It's a redundant layer (i.e., it doesn't serve a purpose yet, and will need to change before it could).

By that definition, all unfinished code is redundant. Edgar's abstraction layer is simply incomplete.

axilmar
Member #1,204
April 2001

bamccaig said:

so that pretty much makes the current abstraction layer not really an abstraction at all, but a redundant layer.

This is all I was referring to. If the abstraction layer needs to change in order to accommodate the other backends then it's not really an abstraction layer. It's a redundant layer (i.e., it doesn't serve a purpose yet, and will need to change before it could). Not trying to insult your library which I know nothing about (I admire your aspirations and efforts).

Exactly.

You have to start somewhere. Most people aren't going to sit down and look at all of the possible backends and design the ONE TRUE API that fits all of them. Most start with one or two, and will refactor as needed.

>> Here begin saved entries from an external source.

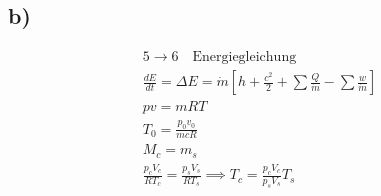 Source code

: 

\subsection*{b)}

\begin{align*}
    5 \rightarrow 6 \quad \text{Energiegleichung} \\
    \frac{dE}{dt} = \Delta E = \dot{m} \left[ h + \frac{c^2}{2} + \sum \frac{Q}{\dot{m}} - \sum \frac{w}{\dot{m}} \right] \\
    p v = m R T \\
    T_0 = \frac{p_0 v_0}{m c R} \\
    M_c = m_s \\
    \frac{p_c V_c}{R T_c} = \frac{p_s V_s}{R T_s} \implies T_c = \frac{p_c V_c}{p_s V_s} T_s \\
\end{align*}
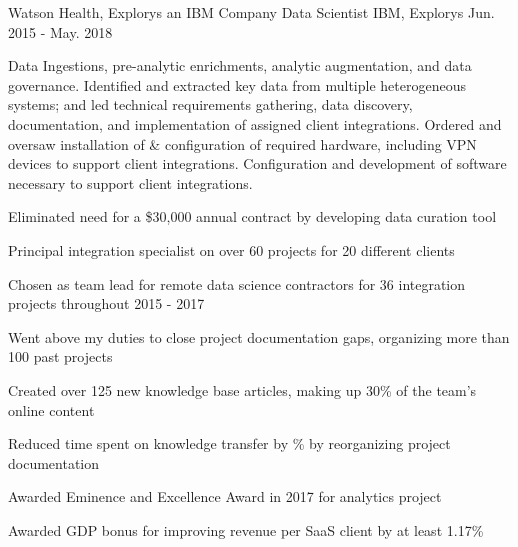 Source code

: \begin{cventries}
  \cventry
    {Watson Health, Explorys an IBM Company} %
    {Data Scientist} %
    {IBM, Explorys} %
    {Jun. 2015 - May. 2018} %
    {
      \begin{cvparagraph}
        Data Ingestions, pre-analytic enrichments, analytic augmentation, and data governance.  Identified and extracted key data from multiple heterogeneous systems; and led technical requirements gathering, data discovery, documentation, and implementation of assigned client integrations.  Ordered and oversaw installation of \& configuration of required hardware, including VPN devices to support client integrations.  Configuration and development of software necessary to support client integrations.
      \end{cvparagraph}
      \begin{cvitems} %
        \item {Eliminated need for a \$30,000 annual contract by developing data curation tool}
        \item {Principal integration specialist on over 60 projects for 20 different clients}
        \item {Chosen as team lead for  remote data science contractors for 36 integration projects throughout 2015 - 2017}
        \item {Went above my duties to close project documentation gaps, organizing more than 100 past projects}
        \item {Created over 125 new knowledge base articles, making up 30\% of the team's online content}
        \item {Reduced time spent on knowledge transfer by \% by reorganizing project documentation}
        \item {Awarded Eminence and Excellence Award in 2017 for analytics project}
        \item {Awarded GDP bonus for improving revenue per SaaS client by at least 1.17\%}
      \end{cvitems}
    }


\end{cventries}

By that definition, all unfinished code is redundant. Edgar's abstraction layer is simply incomplete.

Refactoring is one thing, throwing away the code and starting over is another.

Why don't you people go review Edgar's code? you will understand what I and bamccaig is saying. Edgar has also incorporated Allegro event sources to his library. We are talking about design 1:1 to Allegro.

Come on people, let's quickly finish this round of discussion. Edgar's code may contain some good pieces, we may reuse them.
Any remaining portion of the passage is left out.